Berlioz’s music is not as well known among modern audiences as that of Liszt and Tchaikovsky. This is especially true of the opening piece, the evocative Royal Hunt and Storm music from Hector Berlioz’s seminal opera, Les Troyens (The Trojans) which reflects the composer’s predilection for Virgil’s great classical epic, The Aeneid, and for expansive operas in which he could set such tales of grandeur. 

In The Trojans, the Royal Hunt and Storm music is a pantomime and scene as well as a tone poem delineating the consummation of the love between Aeneas and the Carthaginian princess Dido. As this dramatic scene progresses, the orchestra portrays the hunt going on in the woods surrounding the lovers, satyrs performing grotesque dances, and the passage of a great storm, all in music of rich color. Berlioz, one of the greatest masters of orchestration in the nineteenth century, employed in this tone poem those instruments conveying exactly the feelings between the lovers, the frightening actions of the satyrs, the varied sounds of the hunt, and the sublime terror caused by the mighty storm. The Orchestra under Villaume played with great skill, both as technicians and as sensitive interpreters of the composer’s intent.

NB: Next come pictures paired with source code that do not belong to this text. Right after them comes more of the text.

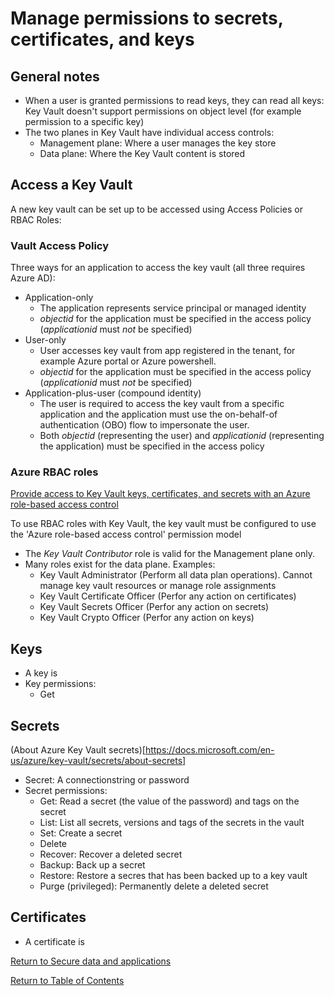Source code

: # Manage permissions to secrets, certificates, and keys

## General notes

* When a user is granted permissions to read keys, they can read all keys: Key Vault doesn't support permissions on object level (for example permission to a specific key)
* The two planes in Key Vault have individual access controls:
   * Management plane: Where a user manages the key store
   * Data plane: Where the Key Vault content is stored

## Access a Key Vault

A new key vault can be set up to be accessed using Access Policies or RBAC Roles:

### Vault Access Policy

Three ways for an application to access the key vault (all three requires Azure AD):

* Application-only
   * The application represents service principal or managed identity
   * _objectid_ for the application must be specified in the access policy (_applicationid_ must *not* be specified)
* User-only
   * User accesses key vault from app registered in the tenant, for example Azure portal or Azure powershell.
   * _objectid_ for the application must be specified in the access policy (_applicationid_ must *not* be specified)
* Application-plus-user (compound identity)
   * The user is required to access the key vault from a specific application and the application must use the on-behalf-of authentication (OBO) flow to impersonate the user. 
   * Both _objectid_ (representing the user) and _applicationid_ (representing the application) must be specified in the access policy

### Azure RBAC roles

[Provide access to Key Vault keys, certificates, and secrets with an Azure role-based access control](https://docs.microsoft.com/en-us/azure/key-vault/general/rbac-guide)

To use RBAC roles with Key Vault, the key vault must be configured to use the 'Azure role-based access control' permission model 

* The _Key Vault Contributor_ role is valid for the Management plane only.
* Many roles exist for the data plane. Examples:
   * Key Vault Administrator (Perform all data plan operations). Cannot manage key vault resources or manage role assignments
   * Key Vault Certificate Officer (Perfor any action on certificates)
   * Key Vault Secrets Officer (Perfor any action on secrets)
   * Key Vault Crypto Officer (Perfor any action on keys)

## Keys

* A key is
* Key permissions: 
   * Get

## Secrets

(About Azure Key Vault secrets)[https://docs.microsoft.com/en-us/azure/key-vault/secrets/about-secrets]

* Secret: A connectionstring or password
* Secret permissions: 
   * Get: Read a secret (the value of the password) and tags on the secret
   * List: List all secrets, versions and tags of the secrets in the vault
   * Set: Create a secret
   * Delete
   * Recover: Recover a deleted secret
   * Backup: Back up a secret 
   * Restore: Restore a secres that has been backed up to a key vault
   * Purge (privileged): Permanently delete a deleted secret

## Certificates

* A certificate is

[Return to Secure data and applications](README.md)

[Return to Table of Contents](../README.md)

The second piece on the program, Franz Liszt’s formidably challenging Piano Concerto No. 1 in E-flat major with Andrew von Oeyen at the piano, was full of musical fireworks, shifts in meters and dynamics, and complex harmonies. To play Liszt’s compositions, a pianist must possess an exceptionally strong technique, of which von Oeyen showed himself to have more than a sufficient amount. Although he entranced the audience with the power of his individual performance, he also showed that he possessed something even more important: a thorough knowledge of the composer’s obvious desire to make the bravura playing of the soloist an integral part of the concerto. Both the soloist and the orchestra understood this, offering a performance that held the audience’s attention as thoroughly as any dramatic music could. All present could clearly recognize von Oeyen’s technical skills, but also recognized in him that greater artistry which goes far beyond individual display.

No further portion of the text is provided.